MAISON&OBJET & SANAYI313

Maison&Objet, 2020 Ocak ayı edisyonu, artık son yıllarda hemen her alanda sıkça kullandığımız bir kavram ve tema üzerinden şekilleniyor: (Re) Generation. Paris Tasarım Haftası’yla birlikte, tasarım dünyasından çeşitli örneklere ev sahipliği yapan fuara konuşmacı olarak katılan Sanayi313’ün Kreatif Direktörü Enis Karavil, (Re) Generation başlığı çerçevesinde kişinin kendi imzasını bulabilme yetisini ve tasarım sahnesinde yer alabilmeyi, Sanayi313’ün hikayesiyle harmanlayarak paylaştı.

30’lu yaşların altındaki neslin, önümüzdeki yılların en önemli tasarım kullanıcısı olduğunu baz alan Maison&Objet, Ocak edisyonunda bu grubun isteklerine ve duygu dünyasına parmak basıp, onları anlamak üzerine yoğunlaşıyor. Bu bağlamda da onların mantrasının son derece pozitif bir şekilde, “well-being” (refah) olduğunu düşünüyor; yeni nesil sonuca değil sürece odaklanıp anlamlı bir fark yaratmanın peşinde koşuyor. Kolektif yapılar kurup üretmek, bu farkı yaratmanın da anahtarı oluyor.

Sanayi313 de tasarım dünyasında, değişen ve dönüşen dünya dinamiklerine kendini uyarlayan örneklerden biri. Enis Karavil, Sanayi313’ün tasarıma yaklaşımını şöyle yorumluyor; “Sanayi313 aslında tasarımın mimari bakış açısı, kendimizi ifade etmenin bir yolu; biz böyle yemekler yeriz, biz böyle mobilyalar kullanırız, biz böyle kokulardan hoşlanırız. Burası, İstanbul’dan esinlenerek İstanbul’a sunduğumuz bir yaşam tarzı . Seçtiğimiz lokasyonun kentsel dönüşüme önayak olduğunu düşünüyorum.”

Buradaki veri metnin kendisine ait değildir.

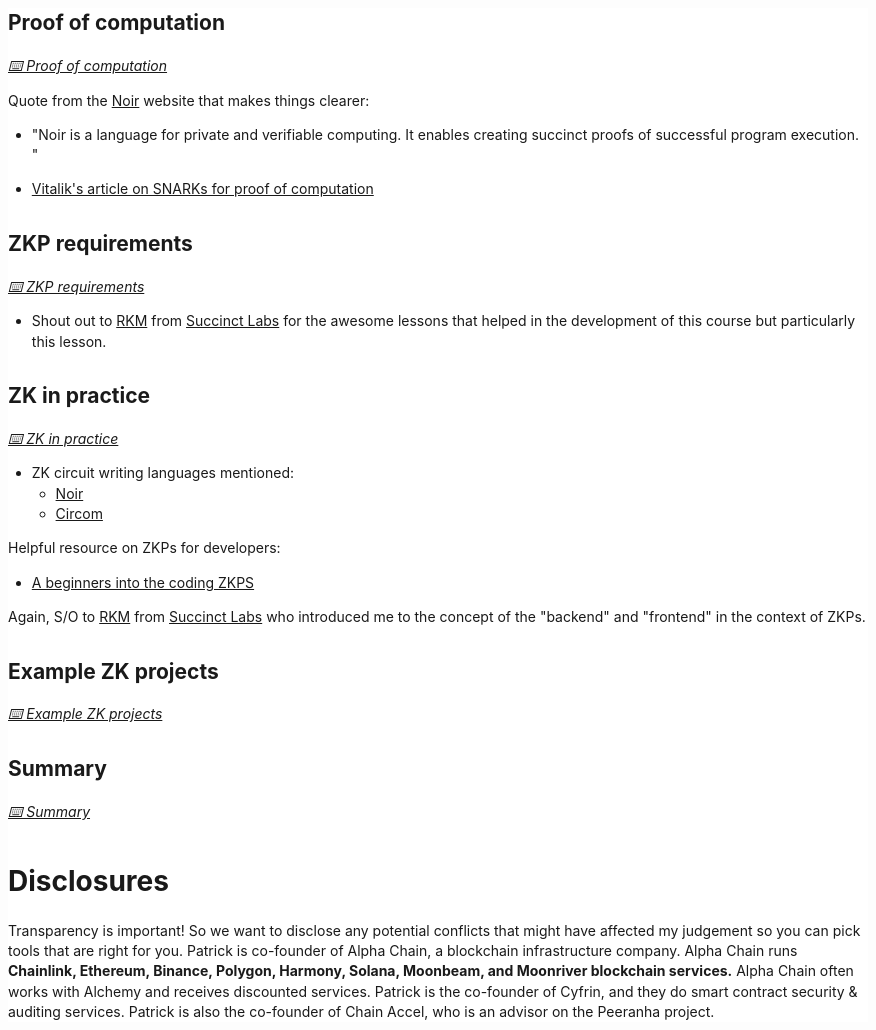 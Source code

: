 ## Proof of computation

_[⌨️ Proof of computation](https://updraft.cyfrin.io/courses/fundamentals-of-zero-knowledge-proofs/fundamentals/proof-of-computation)_

Quote from the [Noir](https://noir-lang.org/) website that makes things clearer:

-  "Noir is a language for private and verifiable computing. It enables creating succinct proofs of successful program execution. "

- [Vitalik's article on SNARKs for proof of computation](https://vitalik.eth.limo/general/2021/01/26/snarks.html)

## ZKP requirements

_[⌨️ ZKP requirements](https://updraft.cyfrin.io/courses/fundamentals-of-zero-knowledge-proofs/fundamentals/ZKP-requirements)_

- Shout out to [RKM](https://x.com/rkm0959) from [Succinct Labs](https://www.succinct.xyz/) for the awesome lessons that helped in the development of this course but particularly this lesson.

## ZK in practice

_[⌨️ ZK in practice](https://updraft.cyfrin.io/courses/fundamentals-of-zero-knowledge-proofs/fundamentals/zk-in-practice)_

- ZK circuit writing languages mentioned:
  - [Noir](https://noir-lang.org/)
  - [Circom](https://docs.circom.io/)

Helpful resource on ZKPs for developers:
- [A beginners into the coding ZKPS](https://dev.to/spalladino/a-beginners-intro-to-coding-zero-knowledge-proofs-c56)

Again, S/O to [RKM](https://x.com/rkm0959) from [Succinct Labs](https://www.succinct.xyz/) who introduced me to the concept of the "backend" and "frontend" in the context of ZKPs.

## Example ZK projects

_[⌨️ Example ZK projects](https://updraft.cyfrin.io/courses/fundamentals-of-zero-knowledge-proofs/fundamentals/examples-zk-projects)_

## Summary

_[⌨️ Summary](https://updraft.cyfrin.io/courses/fundamentals-of-zero-knowledge-proofs/fundamentals/summary)_

# Disclosures

Transparency is important! So we want to disclose any potential conflicts that might have affected my judgement so you can pick tools that are right for you. Patrick is co-founder of Alpha Chain, a blockchain infrastructure company. Alpha Chain runs **Chainlink, Ethereum, Binance, Polygon, Harmony, Solana, Moonbeam, and Moonriver blockchain services.** Alpha Chain often works with Alchemy and receives discounted services. Patrick is the co-founder of Cyfrin, and they do smart contract security & auditing services. Patrick is also the co-founder of Chain Accel, who is an advisor on the Peeranha project.
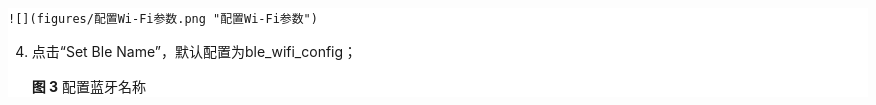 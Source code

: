     ![](figures/配置Wi-Fi参数.png "配置Wi-Fi参数")

4.  点击“Set Ble Name”，默认配置为ble\_wifi\_config；

    **图 3**  配置蓝牙名称<a name="fig15386967248"></a>   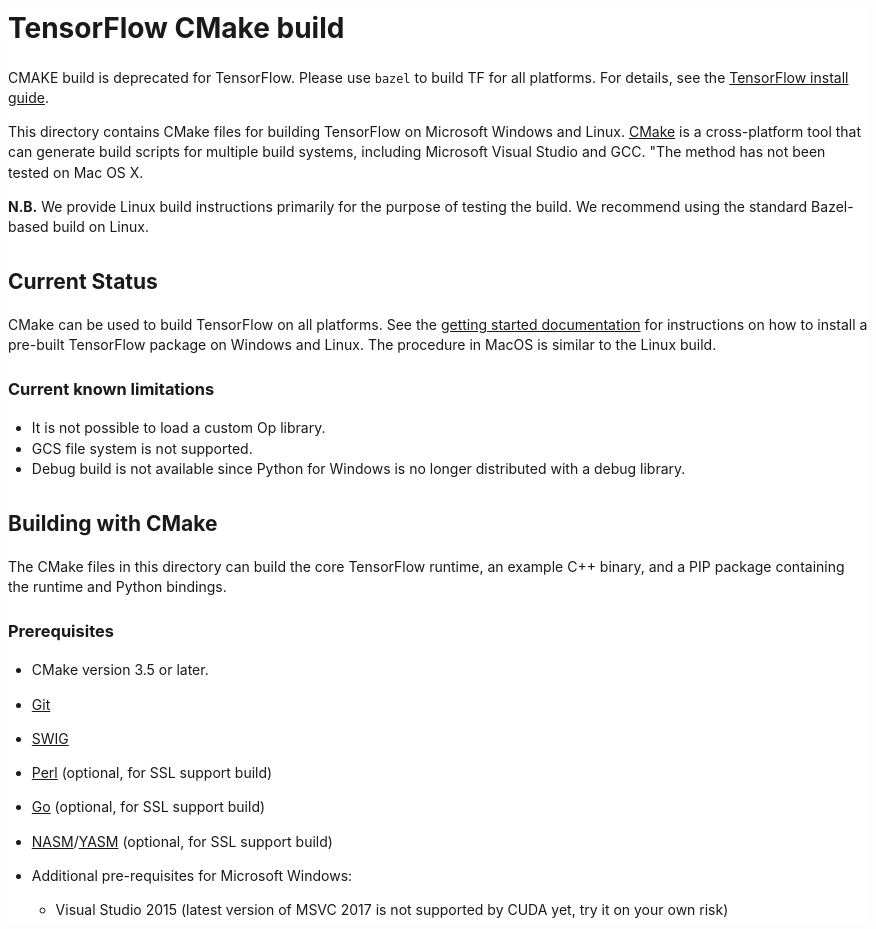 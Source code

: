 TensorFlow CMake build
======================

CMAKE build is deprecated for TensorFlow. Please use `bazel` to build TF for all
platforms. For details, see the
[TensorFlow install guide](https://www.tensorflow.org/install/).

This directory contains CMake files for building TensorFlow on Microsoft Windows
and Linux. [CMake](https://cmake.org) is a cross-platform tool that can generate
build scripts for multiple build systems, including Microsoft Visual Studio and
GCC. "The method has not been tested on Mac OS X.

**N.B.** We provide Linux build instructions primarily for the purpose of
testing the build. We recommend using the standard Bazel-based build on
Linux.

Current Status
--------------

CMake can be used to build TensorFlow on all platforms. See the
[getting started documentation](https://www.tensorflow.org/install/install_windows)
for instructions on how to install a pre-built TensorFlow package on Windows and
Linux. The procedure in MacOS is similar to the Linux build.

### Current known limitations

*   It is not possible to load a custom Op library.
*   GCS file system is not supported.
*   Debug build is not available since Python for Windows is no longer
    distributed with a debug library.

## Building with CMake

The CMake files in this directory can build the core TensorFlow runtime, an
example C++ binary, and a PIP package containing the runtime and Python
bindings.

### Prerequisites

*   CMake version 3.5 or later.

*   [Git](https://git-scm.com)

*   [SWIG](http://www.swig.org/download.html)

*   [Perl](https://www.perl.org/get.html) (optional, for SSL support build)

*   [Go](https://golang.org/) (optional, for SSL support build)

*   [NASM](http://www.nasm.us/)/[YASM](http://yasm.tortall.net/) (optional, for
    SSL support build)

*   Additional pre-requisites for Microsoft Windows:

    -   Visual Studio 2015 (latest version of MSVC 2017 is not supported by CUDA
        yet, try it on your own risk)
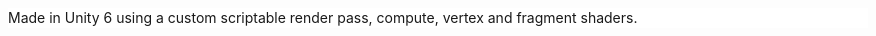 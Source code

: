 </p2>

Made in Unity 6 using a custom scriptable render pass, compute, vertex and fragment shaders.
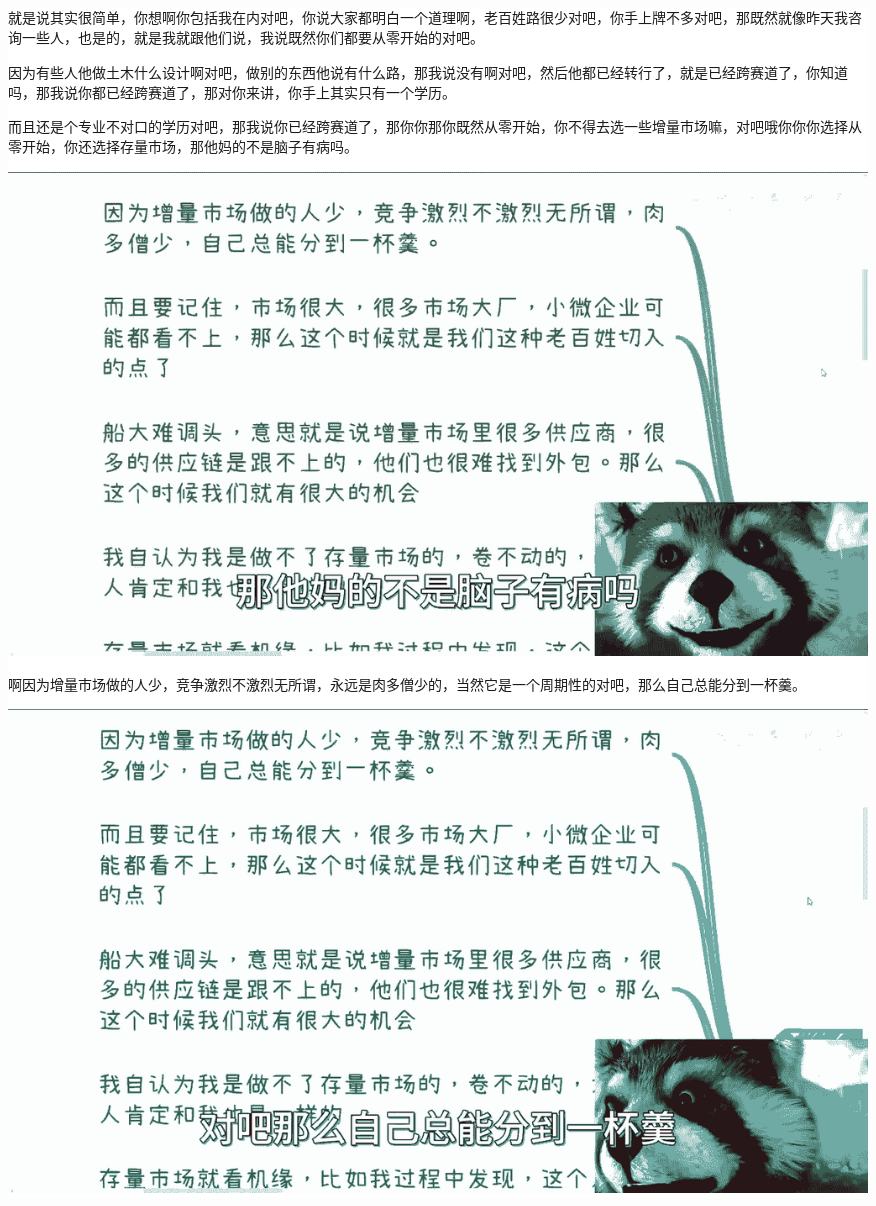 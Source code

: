 就是说其实很简单，你想啊你包括我在内对吧，你说大家都明白一个道理啊，老百姓路很少对吧，你手上牌不多对吧，那既然就像昨天我咨询一些人，也是的，就是我就跟他们说，我说既然你们都要从零开始的对吧。

因为有些人他做土木什么设计啊对吧，做别的东西他说有什么路，那我说没有啊对吧，然后他都已经转行了，就是已经跨赛道了，你知道吗，那我说你都已经跨赛道了，那对你来讲，你手上其实只有一个学历。

而且还是个专业不对口的学历对吧，那我说你已经跨赛道了，那你你那你既然从零开始，你不得去选一些增量市场嘛，对吧哦你你你选择从零开始，你还选择存量市场，那他妈的不是脑子有病吗。



![](img/fce8f4d23c7537f27af48a01081e8299_5.png)

啊因为增量市场做的人少，竞争激烈不激烈无所谓，永远是肉多僧少的，当然它是一个周期性的对吧，那么自己总能分到一杯羹。



![](img/fce8f4d23c7537f27af48a01081e8299_7.png)
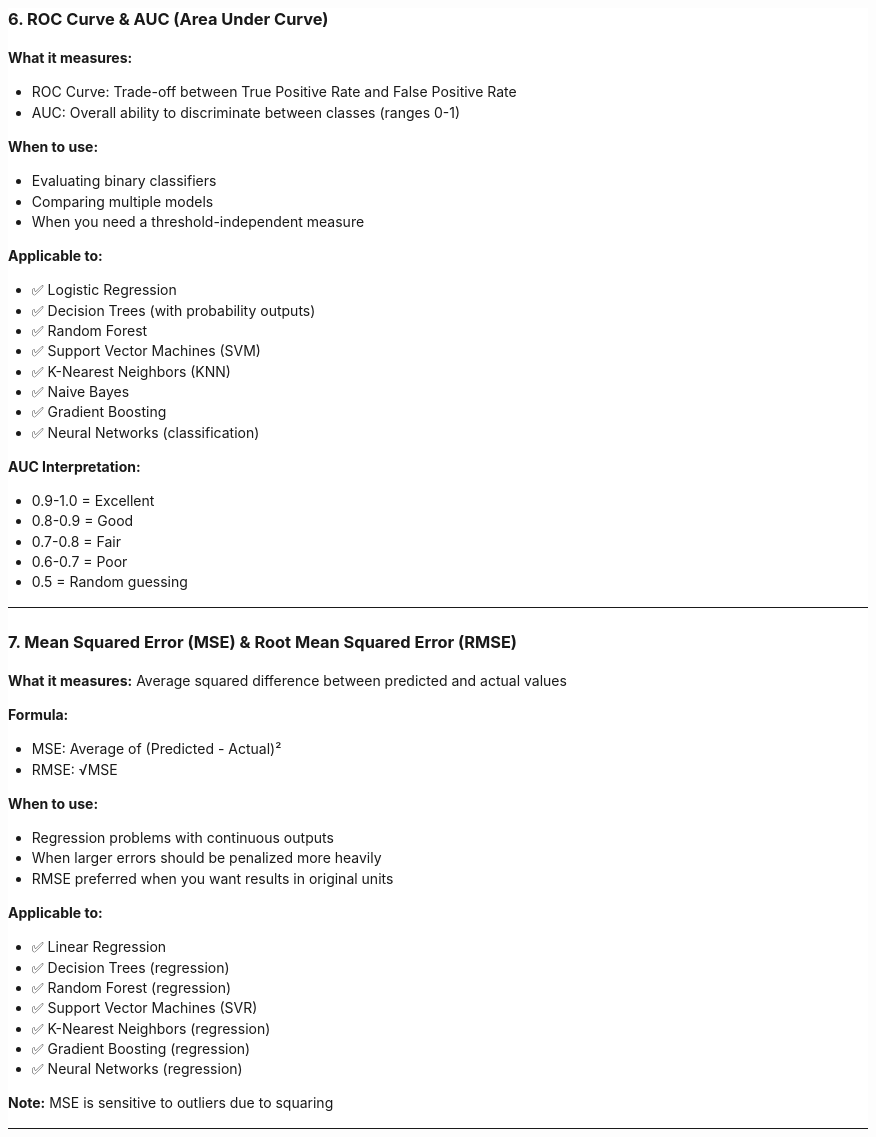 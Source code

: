 
### 6. **ROC Curve & AUC (Area Under Curve)**

**What it measures:**
- ROC Curve: Trade-off between True Positive Rate and False Positive Rate
- AUC: Overall ability to discriminate between classes (ranges 0-1)

**When to use:**
- Evaluating binary classifiers
- Comparing multiple models
- When you need a threshold-independent measure

**Applicable to:**
- ✅ Logistic Regression
- ✅ Decision Trees (with probability outputs)
- ✅ Random Forest
- ✅ Support Vector Machines (SVM)
- ✅ K-Nearest Neighbors (KNN)
- ✅ Naive Bayes
- ✅ Gradient Boosting
- ✅ Neural Networks (classification)

**AUC Interpretation:**
- 0.9-1.0 = Excellent
- 0.8-0.9 = Good
- 0.7-0.8 = Fair
- 0.6-0.7 = Poor
- 0.5 = Random guessing

---

### 7. **Mean Squared Error (MSE) & Root Mean Squared Error (RMSE)**

**What it measures:** Average squared difference between predicted and actual values

**Formula:**
- MSE: Average of (Predicted - Actual)²
- RMSE: √MSE

**When to use:**
- Regression problems with continuous outputs
- When larger errors should be penalized more heavily
- RMSE preferred when you want results in original units

**Applicable to:**
- ✅ Linear Regression
- ✅ Decision Trees (regression)
- ✅ Random Forest (regression)
- ✅ Support Vector Machines (SVR)
- ✅ K-Nearest Neighbors (regression)
- ✅ Gradient Boosting (regression)
- ✅ Neural Networks (regression)

**Note:** MSE is sensitive to outliers due to squaring

--- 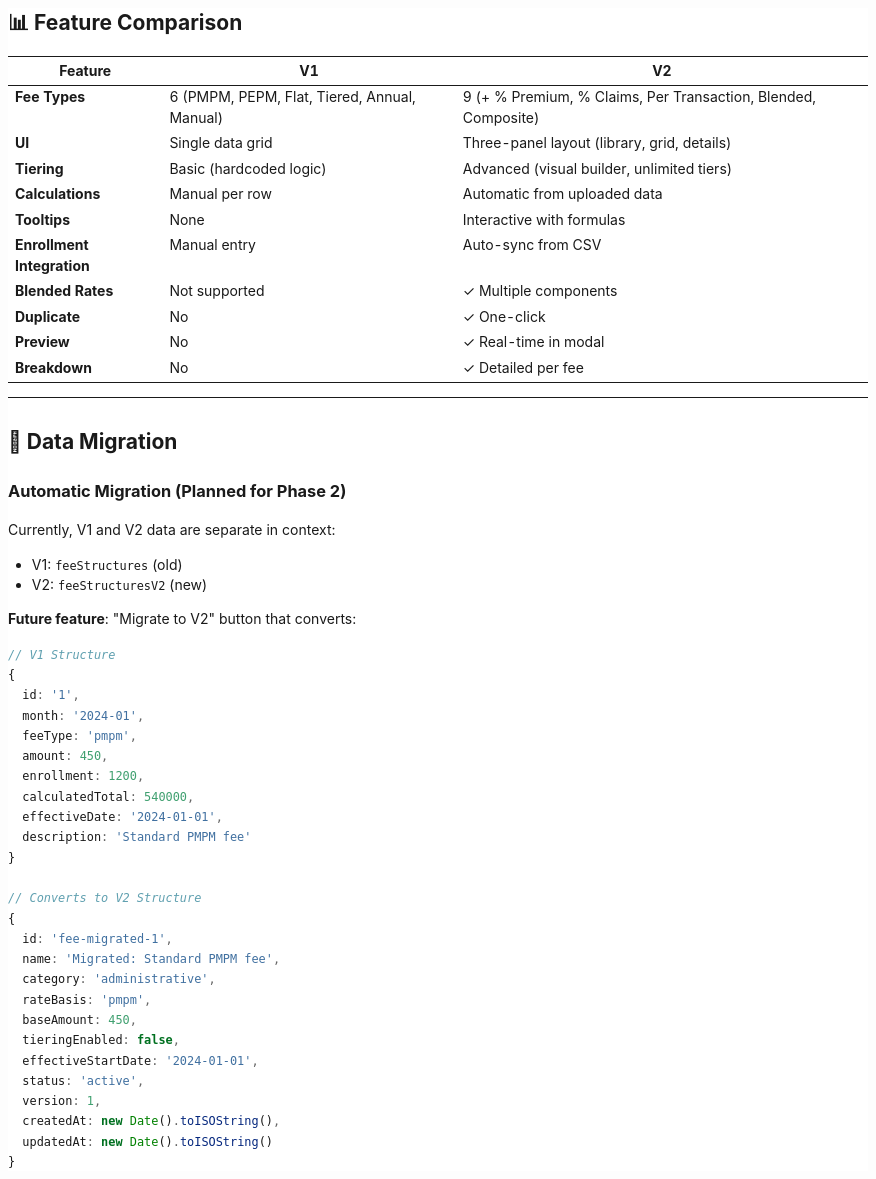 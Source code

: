 
## 📊 Feature Comparison

| Feature | V1 | V2 |
|---------|----|----|
| **Fee Types** | 6 (PMPM, PEPM, Flat, Tiered, Annual, Manual) | 9 (+ % Premium, % Claims, Per Transaction, Blended, Composite) |
| **UI** | Single data grid | Three-panel layout (library, grid, details) |
| **Tiering** | Basic (hardcoded logic) | Advanced (visual builder, unlimited tiers) |
| **Calculations** | Manual per row | Automatic from uploaded data |
| **Tooltips** | None | Interactive with formulas |
| **Enrollment Integration** | Manual entry | Auto-sync from CSV |
| **Blended Rates** | Not supported | ✓ Multiple components |
| **Duplicate** | No | ✓ One-click |
| **Preview** | No | ✓ Real-time in modal |
| **Breakdown** | No | ✓ Detailed per fee |

---

## 🔄 Data Migration

### Automatic Migration (Planned for Phase 2)

Currently, V1 and V2 data are separate in context:
- V1: `feeStructures` (old)
- V2: `feeStructuresV2` (new)

**Future feature**: "Migrate to V2" button that converts:

```typescript
// V1 Structure
{
  id: '1',
  month: '2024-01',
  feeType: 'pmpm',
  amount: 450,
  enrollment: 1200,
  calculatedTotal: 540000,
  effectiveDate: '2024-01-01',
  description: 'Standard PMPM fee'
}

// Converts to V2 Structure
{
  id: 'fee-migrated-1',
  name: 'Migrated: Standard PMPM fee',
  category: 'administrative',
  rateBasis: 'pmpm',
  baseAmount: 450,
  tieringEnabled: false,
  effectiveStartDate: '2024-01-01',
  status: 'active',
  version: 1,
  createdAt: new Date().toISOString(),
  updatedAt: new Date().toISOString()
}
```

Günümüzde tasarımın hayatımıza tam anlamıyla entegre olduğunu ve bizi domine ettiğini söyleyen Karavil, bu değişimi yeni jenerasyona bağlıyor. Eskilerin “ya tasarım ya fonksiyon” ikileminde bir seçim yaptığını ancak yeni neslin her ikisini birden kullandığını dile getiriyor. Sanayi313’ün kendi tasarım dilini oluşturması da bu harmanda gizli. Enis Karavil’in Londra’dan Sanayi’ye uzanan yolculuğunda, özgünlük ilk olarak destinasyondan başlıyor, ardından iyi tasarımın bir diğer vazgeçilmezi olan samimiyet geliyor. Karavil, “Artık tüketici bilinçli ve bu yönde sorular soruyor. Eskiden öylesine yapılan hiçbir şey bugün piyasada yer bulamıyor kendine; insanlar merak ediyor, bilgi sahibi olmak istiyor, kullandıklarını sosyal medyada paylaşıyor.” diyerek tüketiciyle olan ilişkisini ve gözlemlerini aktarıyor, tüketimin iyi bir tarafa gittiğini söylüyor.

Enis Karavil, Sanayi313’te tasarımın farklı alanlarından objelerin ve fikirlerin nasıl bir araya geldiğini anlatırken, en büyük ilhamı doğadan aldığının altını çiziyor. “Doğadan, doğanın bize sunduğu formlardan ya da bir müzede gördüğüm, yıllar önce yapılmış yağlı boya tablodan esinlenip bunları kendi tasarım dilime çevirdiğimi düşünüyorum. Örneğin Sanayi313’te hiç çiçek kullanmıyoruz, süslemeleri sadece sebze ve meyveyle yapıyoruz.” Söz, çağdaş sanat ve çağdaş tasarım arasındaki ince çizgiye geldiğindeyse, Karavil sanatın belli bir formu olmadığını söylüyor, “Benim kafamda çağdaş ya da modern diye bir sınırlama yok. Yaratmak, zaten sanatın kendisi. Ancak sanatın, tasarıma kıyasla daha yoruma açık olduğunu düşünüyorum. Mona Lisa’nın gülüp gülmediği ya da bize bakıp bakmadığı hala bir bilinmez. Ama tasarım, tasarlayan kişinin fikrini yansıtabilmeli.”

Sanayi313’ün gelecek projelerinden de bahseden Karavil, hem mutfak tarafında hem de Sanayi313 Home koleksiyonu için yeniliklerin geleceğini söylerken, markanın yakın zamanda Londra’ya açılacağının müjdesini de verdi.